* [DATA RECORDS]

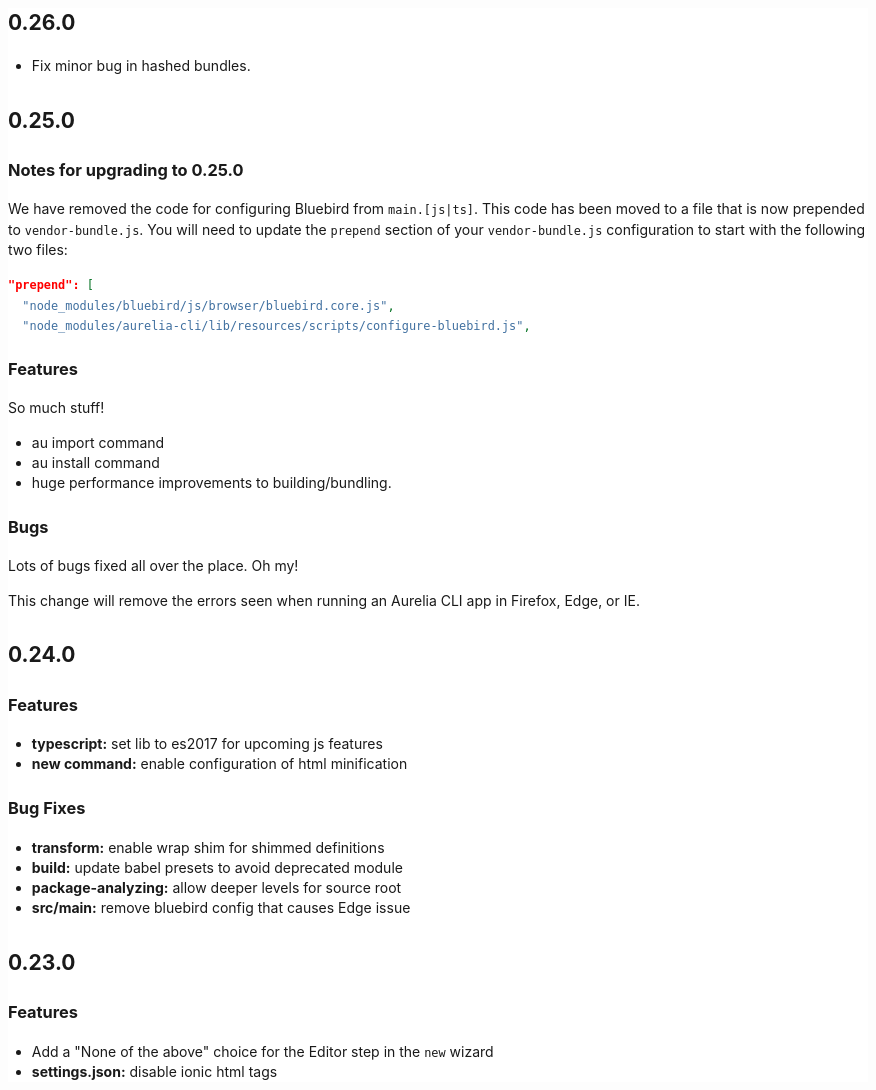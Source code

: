 ## 0.26.0

* Fix minor bug in hashed bundles.

## 0.25.0

### Notes for upgrading to 0.25.0

We have removed the code for configuring Bluebird from `main.[js|ts]`. This code has been moved to a file that is now prepended to `vendor-bundle.js`. You will need to update the `prepend` section of your `vendor-bundle.js` configuration to start with the following two files:

```json
"prepend": [
  "node_modules/bluebird/js/browser/bluebird.core.js",
  "node_modules/aurelia-cli/lib/resources/scripts/configure-bluebird.js",
```

### Features

So much stuff!

* au import command
* au install command
* huge performance improvements to building/bundling.

### Bugs

Lots of bugs fixed all over the place. Oh my!

This change will remove the errors seen when running an Aurelia CLI app in Firefox, Edge, or IE.

## 0.24.0

### Features

* **typescript:** set lib to es2017 for upcoming js features
* **new command:** enable configuration of html minification

### Bug Fixes

* **transform:** enable wrap shim for shimmed definitions
* **build:** update babel presets to avoid deprecated module
* **package-analyzing:** allow deeper levels for source root
* **src/main:** remove bluebird config that causes Edge issue

## 0.23.0

### Features

* Add a "None of the above" choice for the Editor step in the `new` wizard
* **settings.json:** disable ionic html tags
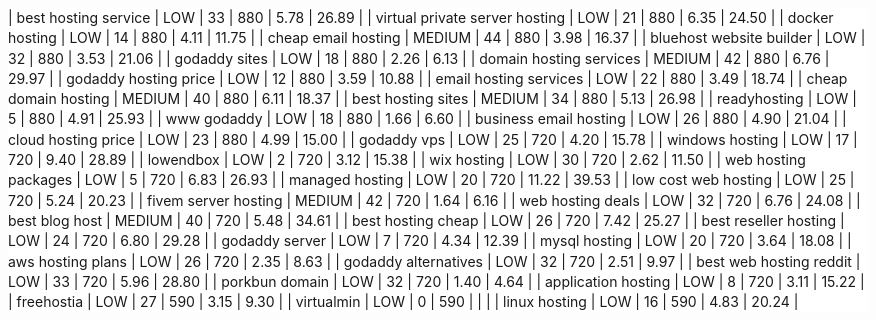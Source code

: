 | best hosting service                   | LOW             | 33                    | 880               | 5.78                 | 26.89                 |
| virtual private server hosting         | LOW             | 21                    | 880               | 6.35                 | 24.50                 |
| docker hosting                         | LOW             | 14                    | 880               | 4.11                 | 11.75                 |
| cheap email hosting                    | MEDIUM          | 44                    | 880               | 3.98                 | 16.37                 |
| bluehost website builder               | LOW             | 32                    | 880               | 3.53                 | 21.06                 |
| godaddy sites                          | LOW             | 18                    | 880               | 2.26                 | 6.13                  |
| domain hosting services                | MEDIUM          | 42                    | 880               | 6.76                 | 29.97                 |
| godaddy hosting price                  | LOW             | 12                    | 880               | 3.59                 | 10.88                 |
| email hosting services                 | LOW             | 22                    | 880               | 3.49                 | 18.74                 |
| cheap domain hosting                   | MEDIUM          | 40                    | 880               | 6.11                 | 18.37                 |
| best hosting sites                     | MEDIUM          | 34                    | 880               | 5.13                 | 26.98                 |
| readyhosting                           | LOW             | 5                     | 880               | 4.91                 | 25.93                 |
| www godaddy                            | LOW             | 18                    | 880               | 1.66                 | 6.60                  |
| business email hosting                 | LOW             | 26                    | 880               | 4.90                 | 21.04                 |
| cloud hosting price                    | LOW             | 23                    | 880               | 4.99                 | 15.00                 |
| godaddy vps                            | LOW             | 25                    | 720               | 4.20                 | 15.78                 |
| windows hosting                        | LOW             | 17                    | 720               | 9.40                 | 28.89                 |
| lowendbox                              | LOW             | 2                     | 720               | 3.12                 | 15.38                 |
| wix hosting                            | LOW             | 30                    | 720               | 2.62                 | 11.50                 |
| web hosting packages                   | LOW             | 5                     | 720               | 6.83                 | 26.93                 |
| managed hosting                        | LOW             | 20                    | 720               | 11.22                | 39.53                 |
| low cost web hosting                   | LOW             | 25                    | 720               | 5.24                 | 20.23                 |
| fivem server hosting                   | MEDIUM          | 42                    | 720               | 1.64                 | 6.16                  |
| web hosting deals                      | LOW             | 32                    | 720               | 6.76                 | 24.08                 |
| best blog host                         | MEDIUM          | 40                    | 720               | 5.48                 | 34.61                 |
| best hosting cheap                     | LOW             | 26                    | 720               | 7.42                 | 25.27                 |
| best reseller hosting                  | LOW             | 24                    | 720               | 6.80                 | 29.28                 |
| godaddy server                         | LOW             | 7                     | 720               | 4.34                 | 12.39                 |
| mysql hosting                          | LOW             | 20                    | 720               | 3.64                 | 18.08                 |
| aws hosting plans                      | LOW             | 26                    | 720               | 2.35                 | 8.63                  |
| godaddy alternatives                   | LOW             | 32                    | 720               | 2.51                 | 9.97                  |
| best web hosting reddit                | LOW             | 33                    | 720               | 5.96                 | 28.80                 |
| porkbun domain                         | LOW             | 32                    | 720               | 1.40                 | 4.64                  |
| application hosting                    | LOW             | 8                     | 720               | 3.11                 | 15.22                 |
| freehostia                             | LOW             | 27                    | 590               | 3.15                 | 9.30                  |
| virtualmin                             | LOW             | 0                     | 590               |                      |                       |
| linux hosting                          | LOW             | 16                    | 590               | 4.83                 | 20.24                 |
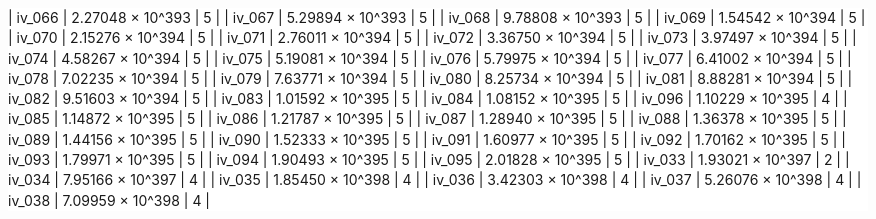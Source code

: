 | iv_066 | 2.27048 × 10^393 | 5 |
| iv_067 | 5.29894 × 10^393 | 5 |
| iv_068 | 9.78808 × 10^393 | 5 |
| iv_069 | 1.54542 × 10^394 | 5 |
| iv_070 | 2.15276 × 10^394 | 5 |
| iv_071 | 2.76011 × 10^394 | 5 |
| iv_072 | 3.36750 × 10^394 | 5 |
| iv_073 | 3.97497 × 10^394 | 5 |
| iv_074 | 4.58267 × 10^394 | 5 |
| iv_075 | 5.19081 × 10^394 | 5 |
| iv_076 | 5.79975 × 10^394 | 5 |
| iv_077 | 6.41002 × 10^394 | 5 |
| iv_078 | 7.02235 × 10^394 | 5 |
| iv_079 | 7.63771 × 10^394 | 5 |
| iv_080 | 8.25734 × 10^394 | 5 |
| iv_081 | 8.88281 × 10^394 | 5 |
| iv_082 | 9.51603 × 10^394 | 5 |
| iv_083 | 1.01592 × 10^395 | 5 |
| iv_084 | 1.08152 × 10^395 | 5 |
| iv_096 | 1.10229 × 10^395 | 4 |
| iv_085 | 1.14872 × 10^395 | 5 |
| iv_086 | 1.21787 × 10^395 | 5 |
| iv_087 | 1.28940 × 10^395 | 5 |
| iv_088 | 1.36378 × 10^395 | 5 |
| iv_089 | 1.44156 × 10^395 | 5 |
| iv_090 | 1.52333 × 10^395 | 5 |
| iv_091 | 1.60977 × 10^395 | 5 |
| iv_092 | 1.70162 × 10^395 | 5 |
| iv_093 | 1.79971 × 10^395 | 5 |
| iv_094 | 1.90493 × 10^395 | 5 |
| iv_095 | 2.01828 × 10^395 | 5 |
| iv_033 | 1.93021 × 10^397 | 2 |
| iv_034 | 7.95166 × 10^397 | 4 |
| iv_035 | 1.85450 × 10^398 | 4 |
| iv_036 | 3.42303 × 10^398 | 4 |
| iv_037 | 5.26076 × 10^398 | 4 |
| iv_038 | 7.09959 × 10^398 | 4 |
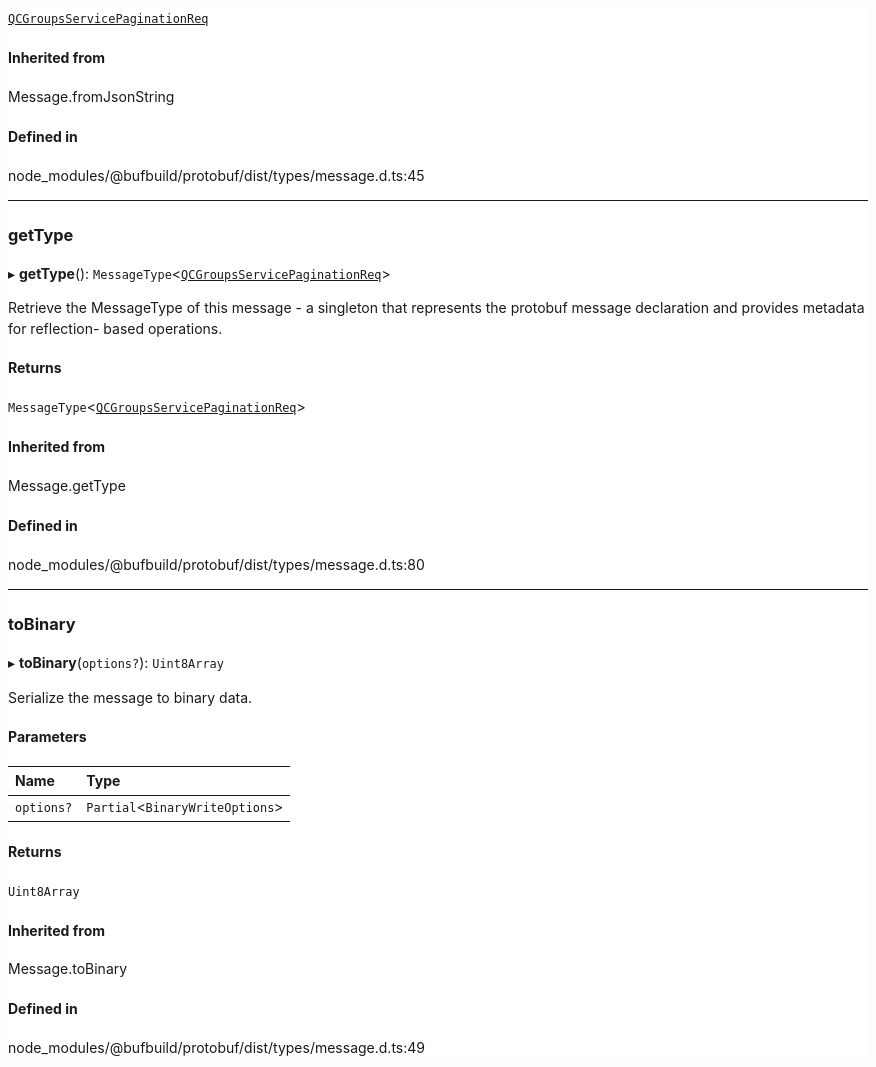 [`QCGroupsServicePaginationReq`](QCGroupsServicePaginationReq.md)

#### Inherited from

Message.fromJsonString

#### Defined in

node_modules/@bufbuild/protobuf/dist/types/message.d.ts:45

___

### getType

▸ **getType**(): `MessageType`<[`QCGroupsServicePaginationReq`](QCGroupsServicePaginationReq.md)\>

Retrieve the MessageType of this message - a singleton that represents
the protobuf message declaration and provides metadata for reflection-
based operations.

#### Returns

`MessageType`<[`QCGroupsServicePaginationReq`](QCGroupsServicePaginationReq.md)\>

#### Inherited from

Message.getType

#### Defined in

node_modules/@bufbuild/protobuf/dist/types/message.d.ts:80

___

### toBinary

▸ **toBinary**(`options?`): `Uint8Array`

Serialize the message to binary data.

#### Parameters

| Name | Type |
| :------ | :------ |
| `options?` | `Partial`<`BinaryWriteOptions`\> |

#### Returns

`Uint8Array`

#### Inherited from

Message.toBinary

#### Defined in

node_modules/@bufbuild/protobuf/dist/types/message.d.ts:49
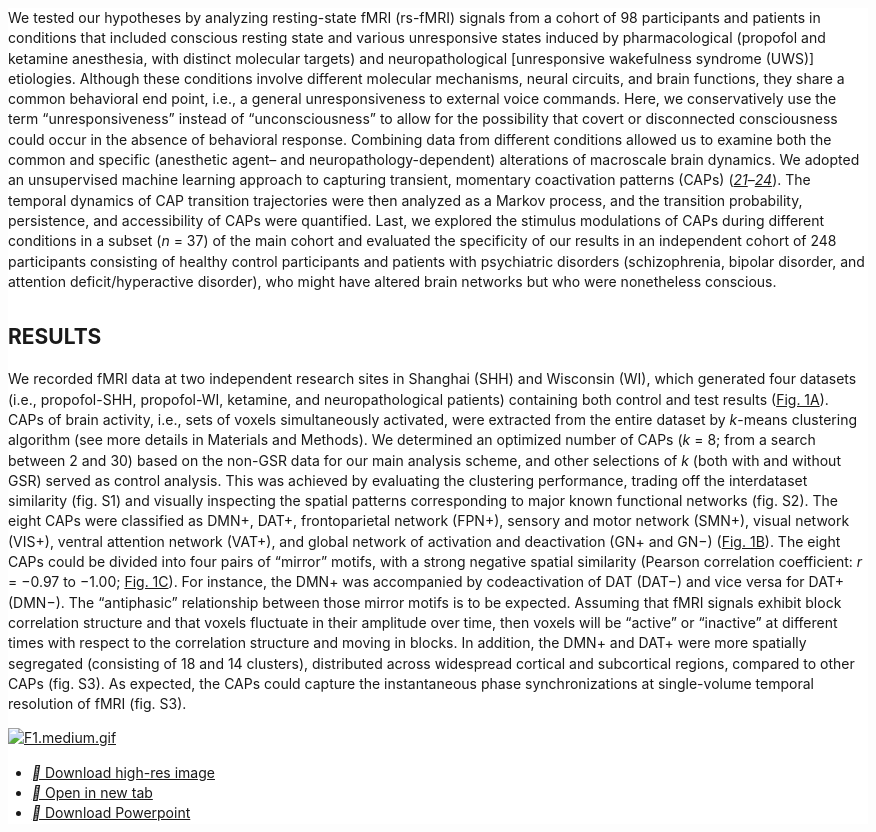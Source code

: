 We tested our hypotheses by analyzing resting-state fMRI (rs-fMRI) signals from a cohort of 98 participants and patients in conditions that included conscious resting state and various unresponsive states induced by pharmacological (propofol and ketamine anesthesia, with distinct molecular targets) and neuropathological [unresponsive wakefulness syndrome (UWS)] etiologies. Although these conditions involve different molecular mechanisms, neural circuits, and brain functions, they share a common behavioral end point, i.e., a general unresponsiveness to external voice commands. Here, we conservatively use the term “unresponsiveness” instead of “unconsciousness” to allow for the possibility that covert or disconnected consciousness could occur in the absence of behavioral response. Combining data from different conditions allowed us to examine both the common and specific (anesthetic agent– and neuropathology-dependent) alterations of macroscale brain dynamics. We adopted an unsupervised machine learning approach to capturing transient, momentary coactivation patterns (CAPs) ([*21*](https://advances.sciencemag.org/content/6/11/eaaz0087.full#ref-21)–[*24*](https://advances.sciencemag.org/content/6/11/eaaz0087.full#ref-24)). The temporal dynamics of CAP transition trajectories were then analyzed as a Markov process, and the transition probability, persistence, and accessibility of CAPs were quantified. Last, we explored the stimulus modulations of CAPs during different conditions in a subset (*n* = 37) of the main cohort and evaluated the specificity of our results in an independent cohort of 248 participants consisting of healthy control participants and patients with psychiatric disorders (schizophrenia, bipolar disorder, and attention deficit/hyperactive disorder), who might have altered brain networks but who were nonetheless conscious.

## RESULTS

We recorded fMRI data at two independent research sites in Shanghai (SHH) and Wisconsin (WI), which generated four datasets (i.e., propofol-SHH, propofol-WI, ketamine, and neuropathological patients) containing both control and test results ([Fig. 1A](https://advances.sciencemag.org/content/6/11/eaaz0087.full#F1)). CAPs of brain activity, i.e., sets of voxels simultaneously activated, were extracted from the entire dataset by *k*-means clustering algorithm (see more details in Materials and Methods). We determined an optimized number of CAPs (*k* = 8; from a search between 2 and 30) based on the non-GSR data for our main analysis scheme, and other selections of *k* (both with and without GSR) served as control analysis. This was achieved by evaluating the clustering performance, trading off the interdataset similarity (fig. S1) and visually inspecting the spatial patterns corresponding to major known functional networks (fig. S2). The eight CAPs were classified as DMN+, DAT+, frontoparietal network (FPN+), sensory and motor network (SMN+), visual network (VIS+), ventral attention network (VAT+), and global network of activation and deactivation (GN+ and GN−) ([Fig. 1B](https://advances.sciencemag.org/content/6/11/eaaz0087.full#F1)). The eight CAPs could be divided into four pairs of “mirror” motifs, with a strong negative spatial similarity (Pearson correlation coefficient: *r* = −0.97 to −1.00; [Fig. 1C](https://advances.sciencemag.org/content/6/11/eaaz0087.full#F1)). For instance, the DMN+ was accompanied by codeactivation of DAT (DAT−) and vice versa for DAT+ (DMN−). The “antiphasic” relationship between those mirror motifs is to be expected. Assuming that fMRI signals exhibit block correlation structure and that voxels fluctuate in their amplitude over time, then voxels will be “active” or “inactive” at different times with respect to the correlation structure and moving in blocks. In addition, the DMN+ and DAT+ were more spatially segregated (consisting of 18 and 14 clusters), distributed across widespread cortical and subcortical regions, compared to other CAPs (fig. S3). As expected, the CAPs could capture the instantaneous phase synchronizations at single-volume temporal resolution of fMRI (fig. S3).

[![F1.medium.gif](../_resources/716874c564b1561d3159b3108d3c130c.gif)](https://advances.sciencemag.org/content/advances/6/11/eaaz0087/F1.large.jpg?width=800&height=600&carousel=1)

- [**  Download high-res image](https://advances.sciencemag.org/content/advances/6/11/eaaz0087/F1.large.jpg?download=true)
- [**  Open in new tab](https://advances.sciencemag.org/content/advances/6/11/eaaz0087/F1.large.jpg)
- [**  Download Powerpoint](https://advances.sciencemag.org/highwire/powerpoint/226207)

* [WHAT TO PRODUCE]
Answer with one number, namely the count of lines in the entries that include the word "godaddy".

* [WORKED SOLUTION]
6